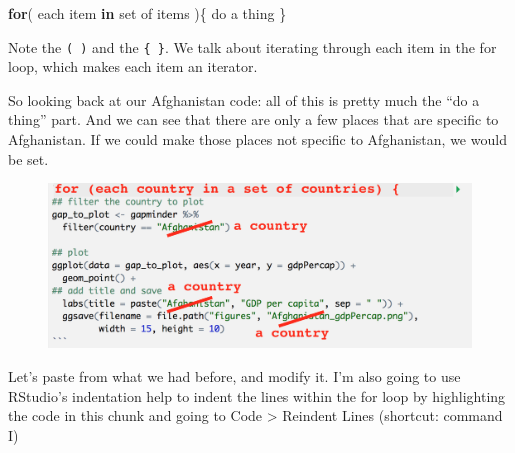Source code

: \documentclass[]{book}
\newenvironment{Shaded}{\begin{snugshade}}{\end{snugshade}}
\newcommand{\ControlFlowTok}[1]{\textcolor[rgb]{0.13,0.29,0.53}{\textbf{#1}}}
\newcommand{\NormalTok}[1]{#1}
\theoremstyle{definition}
\theoremstyle{definition}
\theoremstyle{definition}
\theoremstyle{remark}
\begin{document}
\begin{Shaded}
\begin{Highlighting}[]
\ControlFlowTok{for}\NormalTok{( each item }\ControlFlowTok{in}\NormalTok{ set of items )\{}
\NormalTok{  do a thing}
\NormalTok{\}}
\end{Highlighting}
\end{Shaded}

Note the \texttt{(\ )} and the \texttt{\{\ \}}. We talk about iterating
through each item in the for loop, which makes each item an iterator.

So looking back at our Afghanistan code: all of this is pretty much the
``do a thing'' part. And we can see that there are only a few places
that are specific to Afghanistan. If we could make those places not
specific to Afghanistan, we would be set.

\begin{figure}
\centering
\includegraphics{img/for_loop_logic.png}
\caption{}
\end{figure}

Let's paste from what we had before, and modify it. I'm also going to
use RStudio's indentation help to indent the lines within the for loop
by highlighting the code in this chunk and going to Code \textgreater{}
Reindent Lines (shortcut: command I)
\end{document}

# PROBLEM DESCRIPTION
Restate the listing above word for word and skip each picture.

# SOLUTION
Source code

: \documentclass[]{book}
\newenvironment{Shaded}{\begin{snugshade}}{\end{snugshade}}
\newcommand{\ControlFlowTok}[1]{\textcolor[rgb]{0.13,0.29,0.53}{\textbf{#1}}}
\newcommand{\NormalTok}[1]{#1}
\theoremstyle{definition}
\theoremstyle{definition}
\theoremstyle{definition}
\theoremstyle{remark}
\begin{document}
\begin{Shaded}
\begin{Highlighting}[]
\ControlFlowTok{for}\NormalTok{( each item }\ControlFlowTok{in}\NormalTok{ set of items )\{}
\NormalTok{  do a thing}
\NormalTok{\}}
\end{Highlighting}
\end{Shaded}

Note the \texttt{(\ )} and the \texttt{\{\ \}}. We talk about iterating
through each item in the for loop, which makes each item an iterator.

So looking back at our Afghanistan code: all of this is pretty much the
``do a thing'' part. And we can see that there are only a few places
that are specific to Afghanistan. If we could make those places not
specific to Afghanistan, we would be set.

\begin{figure}
\centering
\includegraphics{img/for_loop_logic.png}
\caption{}
\end{figure}

Let's paste from what we had before, and modify it. I'm also going to
use RStudio's indentation help to indent the lines within the for loop
by highlighting the code in this chunk and going to Code \textgreater{}
Reindent Lines (shortcut: command I)
\end{document}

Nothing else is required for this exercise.